Bayle Shanks's website: proj-oot-ootCoreThoughts

name change to 'oot'

---

now, to specify a bit field width which is a power of 2 between 0 and 7, we need to choose between 8 values, which takes 3 bits.

so we can pack together a bunch of bit field width specifications into a few bytes, with 3 bits for each spec. or maybe we should make it 4 bits to be even.

what are some things we may need to specify?

bit width for opcode
bit width for pointers
bit width for registers (if we have registers)
bit width for max number of local variables (or mb all accessible variables, including non-locals and constants and subprocedure names)
bit width for max stack depth
bit width for network addresses and IPC addressses
bit width for integers
bit width for floating point
bit width for characters

that's 9 items, so let's limit ourselves to 8 because it's a power of 2.

so i am suggesting that there is a 'self-describing' format for bytecode which specifies these bit widths in the first few bytes. This allows this format to be suitable for embedded as well as desktop encodings. i am not suggesting that most Oot Core bytecode interpreters should actually have the flexibility to accept files with arbitrary values for these bitwidths, just that conceptually it's a good way to specify things.

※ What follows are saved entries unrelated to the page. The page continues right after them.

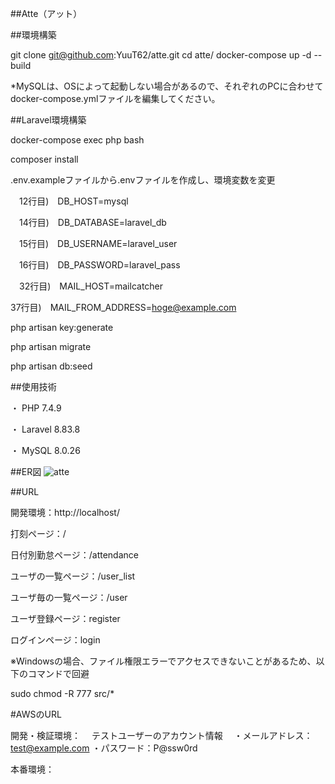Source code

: ##Atte（アット）

##環境構築

git clone git@github.com:YuuT62/atte.git
cd atte/
docker-compose up -d --build

*MySQLは、OSによって起動しない場合があるので、それぞれのPCに合わせてdocker-compose.ymlファイルを編集してください。

##Laravel環境構築

docker-compose exec php bash

composer install

.env.exampleファイルから.envファイルを作成し、環境変数を変更

　12行目)　DB_HOST=mysql

　14行目)　DB_DATABASE=laravel_db

　15行目)　DB_USERNAME=laravel_user

　16行目)　DB_PASSWORD=laravel_pass

　32行目)　MAIL_HOST=mailcatcher

  37行目)　MAIL_FROM_ADDRESS=hoge@example.com

php artisan key:generate

php artisan migrate

php artisan db:seed

##使用技術

・ PHP 7.4.9

・ Laravel 8.83.8

・ MySQL 8.0.26

##ER図
![atte](https://github.com/YuuT62/atte/assets/57668081/da2c3b88-5ef6-402a-b558-fa238789db1b)

##URL

開発環境：http://localhost/

打刻ページ：/

日付別勤怠ページ：/attendance

ユーザの一覧ページ：/user_list

ユーザ毎の一覧ページ：/user

ユーザ登録ページ：register

ログインページ：login

※Windowsの場合、ファイル権限エラーでアクセスできないことがあるため、以下のコマンドで回避

sudo chmod -R 777 src/*

#AWSのURL

開発・検証環境：
　テストユーザーのアカウント情報
 　・メールアドレス：test@example.com
   ・パスワード：P@ssw0rd

本番環境：



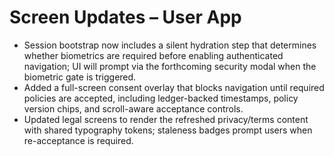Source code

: # Screen Updates – User App

- Session bootstrap now includes a silent hydration step that determines whether biometrics are required before enabling authenticated navigation; UI will prompt via the forthcoming security modal when the biometric gate is triggered.
- Added a full-screen consent overlay that blocks navigation until required policies are accepted, including ledger-backed timestamps, policy version chips, and scroll-aware acceptance controls.
- Updated legal screens to render the refreshed privacy/terms content with shared typography tokens; staleness badges prompt users when re-acceptance is required.
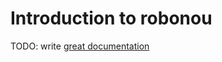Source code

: # Introduction to robonou

TODO: write [great documentation](http://jacobian.org/writing/what-to-write/)
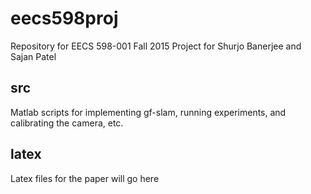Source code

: # eecs598proj
Repository for EECS 598-001 Fall 2015 Project for Shurjo Banerjee and Sajan Patel


## src
Matlab scripts for implementing gf-slam, running experiments, and calibrating the camera, etc.

## latex
Latex files for the paper will go here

for example, low-end PIC MCUs had "12-bit instructions" made of "5 address bits to specify the memory operand, and 9-bit branch destinations", e.g. a bit width of 5 for the opcode and 9 for pointers. If we demand Oot bit widths to themselves be powers of 2, that rounds up to 8 bits for instructions and 16 for pointers. Which is not actually very satisfactory.

note that now low-end PICs have about 35 instructions (http://en.wikipedia.org/wiki/PIC_microcontroller#Instruction_set), so they need 6 bits for the opcode. Lua bytecode has 38 opcodes, also using 6 bits ( http://luaforge.net/docman/83/98/ANoFrillsIntroToLua51VMInstructions.pdf ).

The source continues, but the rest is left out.